• _EXERCISE REQUIREMENTS_
Could you copy each line of the entries that contains "cats"?

[[ STUDY MATERIAL open ]]

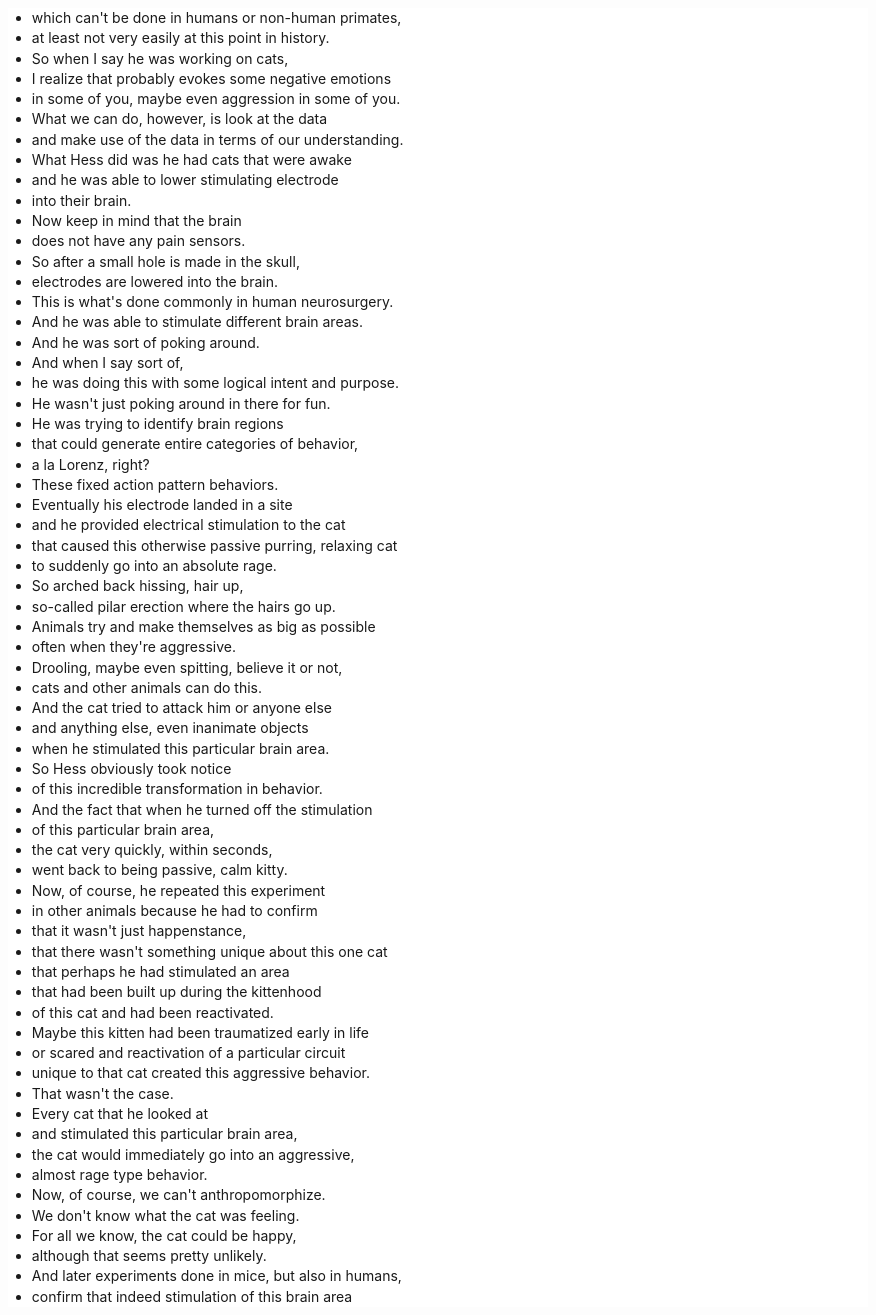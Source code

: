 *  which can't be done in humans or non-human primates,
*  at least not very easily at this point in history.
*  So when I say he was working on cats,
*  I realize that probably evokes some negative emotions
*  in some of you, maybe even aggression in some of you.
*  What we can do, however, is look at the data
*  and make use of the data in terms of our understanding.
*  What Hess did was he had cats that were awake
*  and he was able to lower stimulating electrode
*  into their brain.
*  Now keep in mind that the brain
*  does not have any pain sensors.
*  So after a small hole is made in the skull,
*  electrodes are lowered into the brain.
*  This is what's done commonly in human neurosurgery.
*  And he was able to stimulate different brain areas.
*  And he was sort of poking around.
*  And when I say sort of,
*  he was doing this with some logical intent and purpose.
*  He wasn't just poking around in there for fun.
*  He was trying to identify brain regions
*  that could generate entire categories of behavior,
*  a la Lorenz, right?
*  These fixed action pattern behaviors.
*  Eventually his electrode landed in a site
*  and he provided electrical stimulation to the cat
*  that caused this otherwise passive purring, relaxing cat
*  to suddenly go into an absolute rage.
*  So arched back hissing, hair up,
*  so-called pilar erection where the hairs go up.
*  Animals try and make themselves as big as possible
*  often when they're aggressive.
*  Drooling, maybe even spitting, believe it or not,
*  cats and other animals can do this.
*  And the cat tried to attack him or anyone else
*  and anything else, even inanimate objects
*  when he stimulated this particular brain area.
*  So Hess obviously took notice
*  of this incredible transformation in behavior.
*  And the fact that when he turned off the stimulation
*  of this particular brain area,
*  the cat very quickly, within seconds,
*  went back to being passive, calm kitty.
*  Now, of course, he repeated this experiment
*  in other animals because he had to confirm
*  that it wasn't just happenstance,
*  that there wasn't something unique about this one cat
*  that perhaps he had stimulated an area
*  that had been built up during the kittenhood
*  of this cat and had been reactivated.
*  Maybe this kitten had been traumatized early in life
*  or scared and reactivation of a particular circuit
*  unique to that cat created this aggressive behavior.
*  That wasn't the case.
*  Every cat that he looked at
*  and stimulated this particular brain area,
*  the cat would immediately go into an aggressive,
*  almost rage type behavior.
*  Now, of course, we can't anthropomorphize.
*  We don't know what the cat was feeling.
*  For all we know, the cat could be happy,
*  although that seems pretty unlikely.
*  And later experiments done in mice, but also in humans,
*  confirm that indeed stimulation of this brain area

[[ STUDY MATERIAL closed ]]

• _ANSWER TO THE EXERCISE_
*  So when I say he was working on cats,
*  What Hess did was he had cats that were awake
*  cats and other animals can do this.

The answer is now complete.